Book review: John Hughlings Jackson: Clinical Neurology, Evolution and Victorian Brain Science

Arpan K. Banerjee
Solihull, United Kingdom

 

John Hughlings Jackson by Samuel H Greenblatt cover for this review. Black and white photo of man in suit with white hair and beard.

Cover of John Hughlings Jackson: Clinical Neurology, Evolution and Victorian Brain Science by Samuel H. Greenblatt. Oxford University Press, 2022. ISBN 9780192897640.

John Hughlings Jackson is often considered to be the father of clinical neurology, although his contemporary in France, Jean-Martin Charcot, could also justifiably lay claim to that title. Both men made gigantic contributions in the latter half of the nineteenth century, a golden age of clinical neurology in which many neuroanatomical, neuropathological, and physiological advances were made. In that era, clinicians did not have the luxury of high-tech imaging devices such as CT scanners, which today have made the diagnosis of complex neurological conditions much easier.
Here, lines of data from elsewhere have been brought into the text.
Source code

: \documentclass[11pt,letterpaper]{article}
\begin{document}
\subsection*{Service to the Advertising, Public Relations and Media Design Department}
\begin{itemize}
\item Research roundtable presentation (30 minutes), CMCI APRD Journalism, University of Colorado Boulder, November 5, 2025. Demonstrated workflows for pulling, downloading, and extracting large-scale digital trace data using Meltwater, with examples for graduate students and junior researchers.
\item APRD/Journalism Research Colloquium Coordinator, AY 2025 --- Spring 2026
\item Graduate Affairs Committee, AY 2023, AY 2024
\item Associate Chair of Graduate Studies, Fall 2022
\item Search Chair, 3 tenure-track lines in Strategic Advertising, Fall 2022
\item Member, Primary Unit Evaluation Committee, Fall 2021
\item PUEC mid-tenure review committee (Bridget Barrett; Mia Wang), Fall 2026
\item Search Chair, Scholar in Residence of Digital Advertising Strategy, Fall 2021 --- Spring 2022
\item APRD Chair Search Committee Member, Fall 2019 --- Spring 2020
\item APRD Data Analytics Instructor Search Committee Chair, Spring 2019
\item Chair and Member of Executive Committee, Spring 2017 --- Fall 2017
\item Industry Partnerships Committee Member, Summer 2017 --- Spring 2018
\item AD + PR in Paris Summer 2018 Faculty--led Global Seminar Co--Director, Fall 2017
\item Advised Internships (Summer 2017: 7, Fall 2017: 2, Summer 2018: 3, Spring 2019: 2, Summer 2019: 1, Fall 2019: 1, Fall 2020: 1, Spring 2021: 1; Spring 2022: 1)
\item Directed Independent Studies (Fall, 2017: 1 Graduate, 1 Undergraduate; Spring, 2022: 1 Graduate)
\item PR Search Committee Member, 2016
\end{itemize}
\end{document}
A history and clinical examination were the only means of localizing lesions and possibly making a diagnosis.

John Hughlings Jackson was born in 1835 in Yorkshire. He attended York Medical School, which closed in 1862 after the introduction of the regulatory Medical Act of 1858. He moved to London to further his career and qualified from St. Bartholomew’s Hospital in 1856. After working in York for a few years, he returned to London and worked at the Metropolitan Free Hospital and the Royal London Hospital. In 1862 he became an assistant physician at the National Hospital for Epilepsy and Paralysis at Queen Square, London and was appointed full consultant in 1869.

This scholarly and detailed biography of Jackson by Samuel H. Greenblatt covers his intellectual development and includes a detailed analysis of his publications and varied research interests. The footnotes, references, and bibliography are exhaustive and an excellent resource for scholars and researchers. We are made familiar with the history of neuroscience and the important contributions of pioneers such as Magendie, Brown-Sequard, Trousseau, and Broca. Jackson’s interest in associationism is discussed –Jackson wanted to integrate the contemporary trends in physiology, philosophy, and psychology of his time. He was familiar with the philosophical and psychological works of George Lewes (author of five volumes on the problems of life and mind and partner of the famous writer George Eliot). He read the writings of Herbert Spencer, a philosopher, social Darwinian, and polymath with an interest in evolutionary biology and psychology, as well as the work of Max Muller, the Oxford philologist, Indologist, and author of Lectures on the Science of Language.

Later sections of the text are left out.